'How to flatten a dataframe by a column containing ranges
Input dataframe:
df=
pd.DataFrame(columns=['id', 'antibiotic','start_date', 'end_date'],
data=[['Sophie', 'amoxicillin', 15, 17],
['Sophie', 'doxycycline', 19, 21],
['Sophie', 'amoxicillin', 20, 22],
['Robert', 'cephalexin', 12, 14],
['Robert', 'ciprofloxacin', 17, 18],
['Robert', 'clindamycin', 18, 18],
['Robert', 'cephalexin', 17, 19]
])
I would like to flatten out/expand the dates, and also join ('/') the antibiotics fields when they concur in the same date. like below:
df_flat=
pd.DataFrame(columns=['id', 'date', 'antibiotic'],
data=[['Sophie', 15, 'amoxicillin'],
['Sophie', 16, 'amoxicillin'],
['Sophie', 17, 'amoxicillin'],
['Sophie', 18, NaN],
['Sophie', 19, 'doxycycline'],
['Sophie', 20, 'doxycycline/amoxicillin'],
['Sophie', 21, 'doxycycline/amoxicillin'],
['Sophie', 22, 'amoxicillin'],
['Robert', 12, 'cephalexin'],
['Robert', 13, 'cephalexin'],
['Robert', 14, 'cephalexin'],
['Robert', 15, NaN],
['Robert', 16, NaN],
['Robert', 17, 'ciprofloxacin/cephalexin'],
['Robert', 18, 'ciprofloxacin/clindamycin/cephalexin'],
['Robert', 19, 'cephalexin']
])
What I'm trying...
#get mixmax of dates
minmax = df.groupby('id').agg({'start_date':min,'end_date':max})

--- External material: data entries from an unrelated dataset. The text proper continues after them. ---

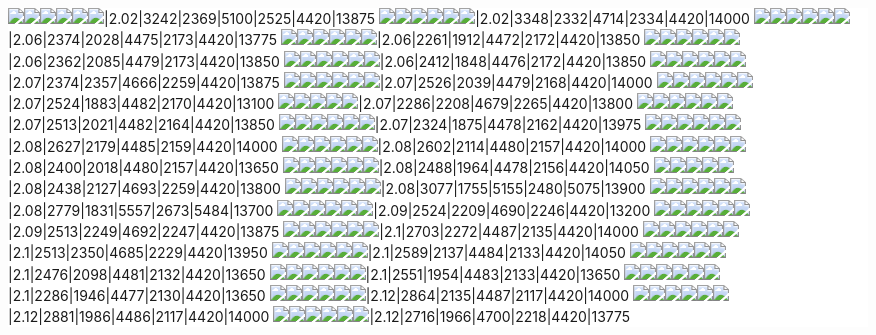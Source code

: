 ![](/item/3153.png)![](/item/3124.png)![](/item/3033.png)![](/item/3072.png)![](/item/1001.png)![](/item/1037.png)|2.02|3242|2369|5100|2525|4420|13875
![](/item/3153.png)![](/item/3124.png)![](/item/3033.png)![](/item/3004.png)![](/item/1001.png)![](/item/1038.png)|2.02|3348|2332|4714|2334|4420|14000
![](/item/6672.png)![](/item/3124.png)![](/item/3091.png)![](/item/3115.png)![](/item/1001.png)![](/item/1037.png)|2.06|2374|2028|4475|2173|4420|13775
![](/item/6672.png)![](/item/3124.png)![](/item/3115.png)![](/item/3085.png)![](/item/1038.png)![](/item/1036.png)|2.06|2261|1912|4472|2172|4420|13850
![](/item/6672.png)![](/item/3124.png)![](/item/3091.png)![](/item/3085.png)![](/item/1038.png)![](/item/1036.png)|2.06|2362|2085|4479|2173|4420|13850
![](/item/6672.png)![](/item/3124.png)![](/item/3115.png)![](/item/3046.png)![](/item/1038.png)![](/item/1036.png)|2.06|2412|1848|4476|2172|4420|13850
![](/item/6672.png)![](/item/3124.png)![](/item/3153.png)![](/item/3115.png)![](/item/1001.png)![](/item/1037.png)|2.07|2374|2357|4666|2259|4420|13875
![](/item/6672.png)![](/item/3124.png)![](/item/3115.png)![](/item/3087.png)![](/item/1001.png)![](/item/1038.png)|2.07|2526|2039|4479|2168|4420|14000
![](/item/6672.png)![](/item/3124.png)![](/item/3091.png)![](/item/3006.png)![](/item/1038.png)![](/item/1038.png)|2.07|2524|1883|4482|2170|4420|13100
![](/item/3153.png)![](/item/3124.png)![](/item/3091.png)![](/item/3085.png)![](/item/1038.png)|2.07|2286|2208|4679|2265|4420|13800
![](/item/6672.png)![](/item/3124.png)![](/item/3091.png)![](/item/3046.png)![](/item/1038.png)![](/item/1036.png)|2.07|2513|2021|4482|2164|4420|13850
![](/item/6672.png)![](/item/3124.png)![](/item/3046.png)![](/item/3085.png)![](/item/1038.png)![](/item/1037.png)|2.07|2324|1875|4478|2162|4420|13975
![](/item/6672.png)![](/item/3124.png)![](/item/3091.png)![](/item/3087.png)![](/item/1001.png)![](/item/1038.png)|2.08|2627|2179|4485|2159|4420|14000
![](/item/6672.png)![](/item/3124.png)![](/item/3115.png)![](/item/3095.png)![](/item/1001.png)![](/item/1038.png)|2.08|2602|2114|4480|2157|4420|14000
![](/item/6672.png)![](/item/3124.png)![](/item/3087.png)![](/item/3085.png)![](/item/1038.png)![](/item/1036.png)|2.08|2400|2018|4480|2157|4420|13650
![](/item/6672.png)![](/item/3124.png)![](/item/3115.png)![](/item/3094.png)![](/item/1038.png)![](/item/1036.png)|2.08|2488|1964|4478|2156|4420|14050
![](/item/3153.png)![](/item/3124.png)![](/item/3091.png)![](/item/3046.png)![](/item/1038.png)|2.08|2438|2127|4693|2259|4420|13800
![](/item/6672.png)![](/item/3124.png)![](/item/6696.png)![](/item/3071.png)![](/item/1001.png)![](/item/1038.png)|2.08|3077|1755|5155|2480|5075|13900
![](/item/6672.png)![](/item/3124.png)![](/item/6609.png)![](/item/3071.png)![](/item/1001.png)![](/item/1038.png)|2.08|2779|1831|5557|2673|5484|13700
![](/item/6672.png)![](/item/3124.png)![](/item/3153.png)![](/item/3006.png)![](/item/1038.png)![](/item/1038.png)|2.09|2524|2209|4690|2246|4420|13200
![](/item/3153.png)![](/item/3124.png)![](/item/3091.png)![](/item/3087.png)![](/item/1001.png)![](/item/1037.png)|2.09|2513|2249|4692|2247|4420|13875
![](/item/6672.png)![](/item/3124.png)![](/item/3091.png)![](/item/3095.png)![](/item/1001.png)![](/item/1038.png)|2.1|2703|2272|4487|2135|4420|14000
![](/item/6672.png)![](/item/3124.png)![](/item/3153.png)![](/item/3046.png)![](/item/1038.png)![](/item/1036.png)|2.1|2513|2350|4685|2229|4420|13950
![](/item/6672.png)![](/item/3124.png)![](/item/3091.png)![](/item/3094.png)![](/item/1038.png)![](/item/1036.png)|2.1|2589|2137|4484|2133|4420|14050
![](/item/6672.png)![](/item/3124.png)![](/item/3095.png)![](/item/3085.png)![](/item/1038.png)![](/item/1036.png)|2.1|2476|2098|4481|2132|4420|13650
![](/item/6672.png)![](/item/3124.png)![](/item/3087.png)![](/item/3046.png)![](/item/1038.png)![](/item/1036.png)|2.1|2551|1954|4483|2133|4420|13650
![](/item/6672.png)![](/item/3124.png)![](/item/3085.png)![](/item/3094.png)![](/item/1038.png)![](/item/1036.png)|2.1|2286|1946|4477|2130|4420|13650
![](/item/6672.png)![](/item/3124.png)![](/item/3033.png)![](/item/3115.png)![](/item/1001.png)![](/item/1038.png)|2.12|2864|2135|4487|2117|4420|14000
![](/item/6672.png)![](/item/3124.png)![](/item/6676.png)![](/item/3115.png)![](/item/1001.png)![](/item/1038.png)|2.12|2881|1986|4486|2117|4420|14000
![](/item/6672.png)![](/item/3124.png)![](/item/3115.png)![](/item/3072.png)![](/item/1001.png)![](/item/1037.png)|2.12|2716|1966|4700|2218|4420|13775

#create multiindex manually with mins and maxes
multi_index = []
for i, row in minmax.iterrows():
for d in range(row.start_date, row.end_date):
tup = (i, d)
multi_index.append(tup)
# create output dataframe with this multiindex
df_flat = pd.DataFrame(index=pd.MultiIndex.from_tuples(multi_index),\
columns=['date','antibiotics'])
# And then fill up this df_flat using the original dataframe by matching the index of df_flat
# with the date values of original df, in a for loop :)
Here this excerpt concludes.